Electron microscopy (EM) gives the best achievable imaging resolution; however, it is often difficult or impossible to locate specific proteins or structures in EM images. A wide range of techniques in fluorescence microscopy enable imaging of specific proteins or structures. Combining these techniques leads to so called correlative light and electron microscopy (CLEM), where the sample is first imaged on a fluorescence microscope and then imaged on an electron microscope1. One substantial issue in CLEM studies is the large difference in resolution between the fluorescence images (250–400 nm) and the EM images (2–10 nm). An obvious development is to use super-resolution fluorescence imaging to narrow this resolution gap and improve the quality and utility of the correlated images.

The power of CLEM is especially important for locating and examining biological interactions that take place at a small scale and with low frequency. This closely describes important questions in microbiology such as pathogen cell entry, immune escape and host–pathogen interactions that lead to disease. CLEM can provide vital experimental evidence to help answer many of these questions by identifying and locating rare events for visualization in the electron microscope and then unambiguously identifying proteins, or other cellular components, at these loci.

Credit: Philip Patenall/Springer Nature Limited

EM sample preparation techniques are harsh and preclude the use of standard fluorescence labelling techniques. Fluorescent proteins are usually dehydrated by the processing, losing most, if not all, of their fluorescence. Antibodies used for immune labelling often provide low labelling efficiencies, especially on embedded samples where access of the antibody to the target sites can be difficult. To overcome these challenges, van Elsland et al.2 present an interesting new labelling strategy for CLEM, using non-canonical amino acid analogues to label a population of Salmonella enterica subsp. enterica serovar Typhimurium. S. Typhimurium are fed homopropargylglycine (Hpg; an analogue of methionine), which is then incorporated into bacterial proteins. The labelled bacteria are used to infect cells and the infected cells are then prepared for EM using the Tokuyasu method, a mild processing approach with minimal fixation followed by cryosectioning. The Hpg is then fluorescently labelled using click chemistry. These samples are imaged using fluorescence stochastic optical reconstruction microscopy (STORM), a variant of single molecule localisation microscopy, and finally imaged on a transmission electron microscope.

Using this method, the authors were able to image S. Typhimurium proteins within host cells at a resolution of 20 nm, massively improving the resolution by over tenfold. The future application of this method could lead to a more detailed understanding of the intracellular lifestyle of Salmonella spp., for example, molecular interactions that occur when the bacterium escapes from the Salmonella-containing vacuole, enabling pathogen dissemination.

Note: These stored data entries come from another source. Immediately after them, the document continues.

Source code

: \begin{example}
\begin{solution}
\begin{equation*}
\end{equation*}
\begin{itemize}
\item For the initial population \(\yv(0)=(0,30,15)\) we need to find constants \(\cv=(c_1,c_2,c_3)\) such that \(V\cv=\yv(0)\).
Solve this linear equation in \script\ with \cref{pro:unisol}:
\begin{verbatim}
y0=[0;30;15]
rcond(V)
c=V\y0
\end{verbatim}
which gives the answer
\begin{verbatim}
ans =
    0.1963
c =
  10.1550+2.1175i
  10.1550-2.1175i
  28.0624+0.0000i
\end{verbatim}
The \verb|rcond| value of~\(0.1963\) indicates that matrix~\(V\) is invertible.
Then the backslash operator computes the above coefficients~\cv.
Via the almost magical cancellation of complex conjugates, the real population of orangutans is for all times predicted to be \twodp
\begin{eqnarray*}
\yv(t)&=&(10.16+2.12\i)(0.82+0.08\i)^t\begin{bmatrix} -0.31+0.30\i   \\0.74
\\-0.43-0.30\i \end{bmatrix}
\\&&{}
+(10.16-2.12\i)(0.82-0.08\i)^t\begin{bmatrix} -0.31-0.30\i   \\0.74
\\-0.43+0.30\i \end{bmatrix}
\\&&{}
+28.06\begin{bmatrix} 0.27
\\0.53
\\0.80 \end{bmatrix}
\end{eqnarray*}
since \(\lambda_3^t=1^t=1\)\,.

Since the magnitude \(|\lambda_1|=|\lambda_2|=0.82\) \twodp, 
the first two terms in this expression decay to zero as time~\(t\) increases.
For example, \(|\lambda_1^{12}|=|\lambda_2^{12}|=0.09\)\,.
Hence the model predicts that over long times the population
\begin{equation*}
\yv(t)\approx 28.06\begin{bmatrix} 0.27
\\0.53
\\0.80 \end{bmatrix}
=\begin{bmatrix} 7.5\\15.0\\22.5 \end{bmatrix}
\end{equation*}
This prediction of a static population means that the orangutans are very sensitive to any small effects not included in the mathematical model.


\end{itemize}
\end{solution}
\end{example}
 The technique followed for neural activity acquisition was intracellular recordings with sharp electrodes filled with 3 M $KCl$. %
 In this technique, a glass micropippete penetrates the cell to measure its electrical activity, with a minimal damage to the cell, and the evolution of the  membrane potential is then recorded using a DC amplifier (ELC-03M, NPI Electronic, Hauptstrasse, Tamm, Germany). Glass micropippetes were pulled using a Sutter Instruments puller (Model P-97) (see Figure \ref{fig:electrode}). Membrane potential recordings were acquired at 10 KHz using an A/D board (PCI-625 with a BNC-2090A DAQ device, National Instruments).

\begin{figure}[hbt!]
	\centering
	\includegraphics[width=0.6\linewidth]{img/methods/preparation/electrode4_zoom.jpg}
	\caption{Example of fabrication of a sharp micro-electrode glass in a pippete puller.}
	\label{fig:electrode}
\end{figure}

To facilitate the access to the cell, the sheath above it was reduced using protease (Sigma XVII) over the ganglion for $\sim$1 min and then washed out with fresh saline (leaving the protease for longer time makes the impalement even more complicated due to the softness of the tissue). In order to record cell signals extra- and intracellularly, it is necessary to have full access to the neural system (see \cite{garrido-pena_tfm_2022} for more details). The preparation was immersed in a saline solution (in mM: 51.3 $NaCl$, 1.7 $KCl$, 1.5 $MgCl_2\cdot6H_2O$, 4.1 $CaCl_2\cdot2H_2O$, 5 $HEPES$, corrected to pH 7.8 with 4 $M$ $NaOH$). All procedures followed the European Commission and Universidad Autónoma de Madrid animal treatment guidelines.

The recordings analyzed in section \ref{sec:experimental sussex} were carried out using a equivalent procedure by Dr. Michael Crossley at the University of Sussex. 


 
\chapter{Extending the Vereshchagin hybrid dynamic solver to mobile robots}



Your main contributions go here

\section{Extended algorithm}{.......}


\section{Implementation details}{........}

In an unrelated development, Wang et al.3 demonstrate a new lens design that enables very high-resolution STORM imaging of bacteria under cryogenic conditions. Light microscopy under cryogenic conditions is complicated by the requirement to insulate the lens at room temperature from the sample at cryogenic temperatures. This requires the use of an air lens with a relatively low numerical aperture (a measure of the capacity of a lens to gather light and resolve fine specimen detail), reducing light collection and resolution. The authors used a solid immersion lens to overcome this limitation, achieving a higher numerical aperture. They then used this setup to collect single molecule localization microscopy images of a GFP-tagged putative antibacterial peptide ABC transporter in Escherichia coli, in which cell membranes were stained with a red fluorescent probe, achieving a localization precision of 7 nm in single colour and ~10 nm in dual colour imaging.

Altogether, these studies make major strides towards bridging the resolution gap between light microscopy and EM in super-resolution CLEM. I anticipate new developments in the coming years that will further bridge this gap, leading to a clearer picture of host–pathogen interactions.